Neurological Scoring

At 3 days after SAH, an observer blinded to the experimental groups used a modified Garcia score system to assess sensorimotor functions. The evaluation consisted of six tests with scores ranging from 3 to 18: spontaneous activity (0–3), symmetrical movements of four limbs (0–3), outstretching of forelimbs (0–3), climbing (1–3), body proprioception (1–3), and response to vibrissal touch (1–3). Lower scores indicated worse neurological function in the rats. The data from the pre-stroke tests were defined as the baseline[29].

Grading SAH Severity

The SAH grading system was used to blindly evaluate SAH severity immediately after euthanasia. Briefly, the brain was removed from the skull, and a photograph of the base of the brain was divided into six scored sections (0–3) based on the amount of subarachnoid blood.
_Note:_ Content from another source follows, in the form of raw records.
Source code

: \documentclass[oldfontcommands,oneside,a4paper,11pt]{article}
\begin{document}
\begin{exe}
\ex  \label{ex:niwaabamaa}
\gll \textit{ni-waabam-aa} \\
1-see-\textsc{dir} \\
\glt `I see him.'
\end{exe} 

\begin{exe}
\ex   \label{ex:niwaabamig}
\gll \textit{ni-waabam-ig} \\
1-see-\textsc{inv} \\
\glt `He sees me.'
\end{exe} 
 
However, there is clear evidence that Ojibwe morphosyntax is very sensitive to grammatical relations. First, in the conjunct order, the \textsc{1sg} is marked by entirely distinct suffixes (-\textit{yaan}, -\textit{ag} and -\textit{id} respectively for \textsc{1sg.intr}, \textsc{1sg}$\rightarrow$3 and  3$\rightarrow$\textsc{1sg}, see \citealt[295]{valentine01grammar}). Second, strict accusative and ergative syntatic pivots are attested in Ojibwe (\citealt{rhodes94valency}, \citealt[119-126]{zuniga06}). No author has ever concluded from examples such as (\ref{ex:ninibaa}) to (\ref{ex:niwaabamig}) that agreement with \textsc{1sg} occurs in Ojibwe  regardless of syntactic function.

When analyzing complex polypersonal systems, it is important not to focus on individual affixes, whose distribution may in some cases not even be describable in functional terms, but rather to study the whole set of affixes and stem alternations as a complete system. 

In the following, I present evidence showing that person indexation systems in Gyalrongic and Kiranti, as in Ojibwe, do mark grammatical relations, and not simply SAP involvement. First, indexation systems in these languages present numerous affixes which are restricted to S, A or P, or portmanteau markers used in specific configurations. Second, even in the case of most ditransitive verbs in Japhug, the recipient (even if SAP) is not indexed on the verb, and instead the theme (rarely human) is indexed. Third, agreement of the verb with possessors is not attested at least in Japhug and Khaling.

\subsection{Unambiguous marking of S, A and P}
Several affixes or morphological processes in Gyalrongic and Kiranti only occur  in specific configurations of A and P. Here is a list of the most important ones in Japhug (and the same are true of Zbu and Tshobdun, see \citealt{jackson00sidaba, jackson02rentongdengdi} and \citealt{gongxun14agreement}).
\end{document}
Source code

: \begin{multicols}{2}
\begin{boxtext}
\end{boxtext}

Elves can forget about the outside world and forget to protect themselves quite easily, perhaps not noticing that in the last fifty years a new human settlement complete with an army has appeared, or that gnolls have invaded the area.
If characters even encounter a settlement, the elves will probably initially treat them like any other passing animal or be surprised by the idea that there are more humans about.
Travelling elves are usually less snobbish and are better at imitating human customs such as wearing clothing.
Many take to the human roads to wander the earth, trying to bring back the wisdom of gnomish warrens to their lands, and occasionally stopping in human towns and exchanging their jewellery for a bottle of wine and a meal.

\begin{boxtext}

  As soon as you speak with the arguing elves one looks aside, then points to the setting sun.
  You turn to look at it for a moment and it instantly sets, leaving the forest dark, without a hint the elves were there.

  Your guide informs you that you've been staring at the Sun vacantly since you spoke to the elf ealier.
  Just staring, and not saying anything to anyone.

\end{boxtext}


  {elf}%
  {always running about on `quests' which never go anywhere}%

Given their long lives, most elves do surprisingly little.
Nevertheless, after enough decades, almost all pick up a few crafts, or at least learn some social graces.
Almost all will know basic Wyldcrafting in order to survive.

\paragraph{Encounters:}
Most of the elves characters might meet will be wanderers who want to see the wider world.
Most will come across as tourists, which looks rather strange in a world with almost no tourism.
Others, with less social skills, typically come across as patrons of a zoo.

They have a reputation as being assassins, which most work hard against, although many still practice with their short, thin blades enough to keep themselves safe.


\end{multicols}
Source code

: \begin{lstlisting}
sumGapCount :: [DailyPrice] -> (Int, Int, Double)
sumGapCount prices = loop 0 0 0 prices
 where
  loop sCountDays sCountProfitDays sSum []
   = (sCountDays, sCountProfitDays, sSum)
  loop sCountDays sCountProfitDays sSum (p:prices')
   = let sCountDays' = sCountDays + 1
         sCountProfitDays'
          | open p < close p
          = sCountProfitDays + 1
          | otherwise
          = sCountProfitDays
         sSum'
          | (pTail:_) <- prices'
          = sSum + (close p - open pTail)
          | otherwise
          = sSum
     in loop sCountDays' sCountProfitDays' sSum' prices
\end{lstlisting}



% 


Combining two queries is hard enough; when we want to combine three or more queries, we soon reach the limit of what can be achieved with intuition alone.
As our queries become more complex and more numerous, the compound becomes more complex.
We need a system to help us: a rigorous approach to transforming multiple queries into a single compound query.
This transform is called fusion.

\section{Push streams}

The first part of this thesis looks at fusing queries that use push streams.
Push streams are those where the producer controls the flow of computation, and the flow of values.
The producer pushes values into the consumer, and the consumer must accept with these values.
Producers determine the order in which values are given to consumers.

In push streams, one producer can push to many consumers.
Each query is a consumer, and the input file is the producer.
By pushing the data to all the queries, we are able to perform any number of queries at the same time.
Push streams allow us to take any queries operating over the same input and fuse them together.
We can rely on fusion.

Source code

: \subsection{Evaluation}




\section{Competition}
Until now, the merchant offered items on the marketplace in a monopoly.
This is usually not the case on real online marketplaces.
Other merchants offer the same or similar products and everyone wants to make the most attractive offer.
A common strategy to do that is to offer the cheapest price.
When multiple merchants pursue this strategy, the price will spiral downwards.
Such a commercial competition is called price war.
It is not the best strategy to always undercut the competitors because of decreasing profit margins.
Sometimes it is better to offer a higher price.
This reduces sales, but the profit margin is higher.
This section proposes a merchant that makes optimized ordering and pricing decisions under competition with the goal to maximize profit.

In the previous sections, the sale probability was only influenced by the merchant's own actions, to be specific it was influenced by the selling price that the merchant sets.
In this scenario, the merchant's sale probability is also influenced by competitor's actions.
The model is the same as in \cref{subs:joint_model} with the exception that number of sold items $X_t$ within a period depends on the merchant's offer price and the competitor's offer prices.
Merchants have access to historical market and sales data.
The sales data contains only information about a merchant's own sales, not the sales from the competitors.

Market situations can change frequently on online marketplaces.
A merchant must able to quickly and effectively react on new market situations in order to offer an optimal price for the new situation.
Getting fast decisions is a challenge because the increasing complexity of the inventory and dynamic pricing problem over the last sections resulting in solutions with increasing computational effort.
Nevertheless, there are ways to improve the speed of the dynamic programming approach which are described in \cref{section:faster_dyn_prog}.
Each segment had a grade from 0 to 3 depending on the amount of subarachnoid blood clotting in the segment as follows: Grade 0: no subarachnoid blood; Grade 1: minimal subarachnoid blood; Grade 2: moderate blood clotting with recognizable arteries; and Grade 3: blood clotting obliterating all arteries within the segment. Under normal conditions, the score was 0 points. The total score was calculated as the sum of all section scores. Operated animals received a total score ranging from 0 (no SAH) to 18 (most severe SAH), and SAH rats with scores of 7 or less were excluded from the study[30].

Brain Water Content

Brain water content was detected using the wet/dry method[29]. Briefly, the cerebral hemispheres were removed from the skull, separately placed into pre-weighed and labelled glass vials, and weighed to obtain the wet weight. The vials were subsequently placed in an oven at 105°C for 24 h, and then they were reweighed to obtain the dry weight. The percentage of brain water content was calculated as [(wet weight – dry weight)/wet weight] × 100%.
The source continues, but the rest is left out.